> _Task item_: Copy every line from the records below that carries the word "await".

Excerpts from a dataset
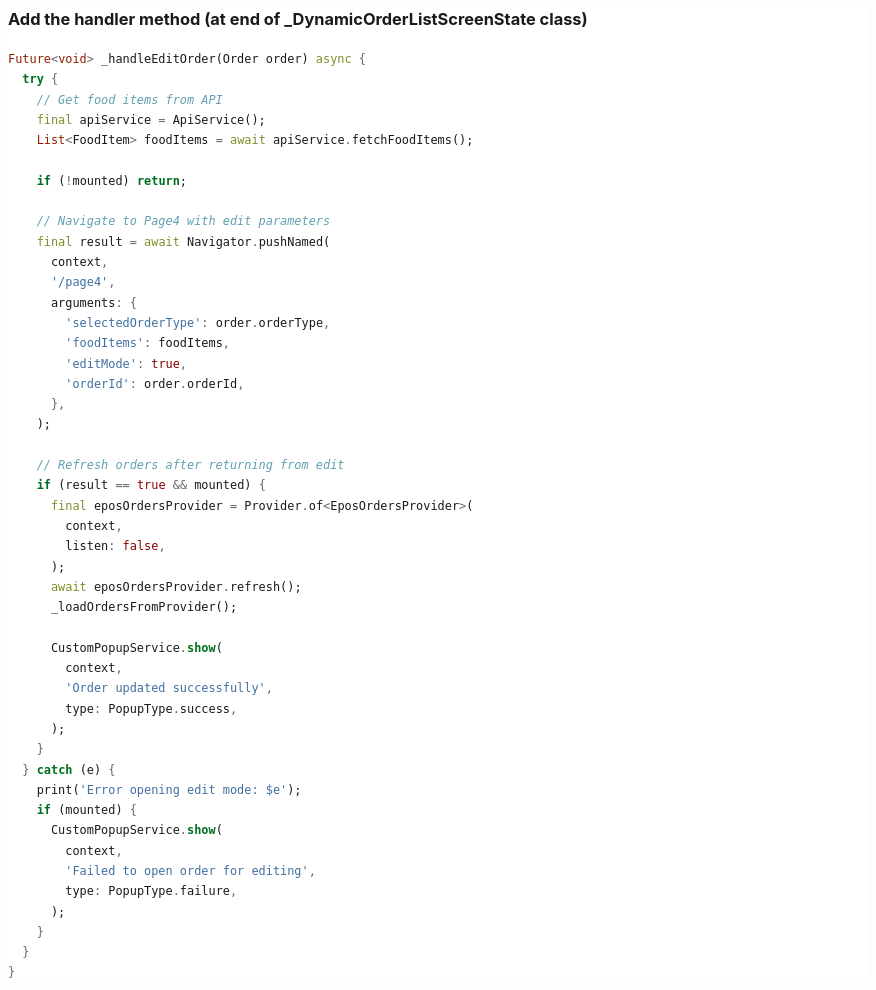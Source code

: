 ### Add the handler method (at end of _DynamicOrderListScreenState class)

```dart
Future<void> _handleEditOrder(Order order) async {
  try {
    // Get food items from API
    final apiService = ApiService();
    List<FoodItem> foodItems = await apiService.fetchFoodItems();

    if (!mounted) return;

    // Navigate to Page4 with edit parameters
    final result = await Navigator.pushNamed(
      context,
      '/page4',
      arguments: {
        'selectedOrderType': order.orderType,
        'foodItems': foodItems,
        'editMode': true,
        'orderId': order.orderId,
      },
    );

    // Refresh orders after returning from edit
    if (result == true && mounted) {
      final eposOrdersProvider = Provider.of<EposOrdersProvider>(
        context,
        listen: false,
      );
      await eposOrdersProvider.refresh();
      _loadOrdersFromProvider();

      CustomPopupService.show(
        context,
        'Order updated successfully',
        type: PopupType.success,
      );
    }
  } catch (e) {
    print('Error opening edit mode: $e');
    if (mounted) {
      CustomPopupService.show(
        context,
        'Failed to open order for editing',
        type: PopupType.failure,
      );
    }
  }
}
```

> _Response to the task_:
    List<FoodItem> foodItems = await apiService.fetchFoodItems();
    final result = await Navigator.pushNamed(
      await eposOrdersProvider.refresh();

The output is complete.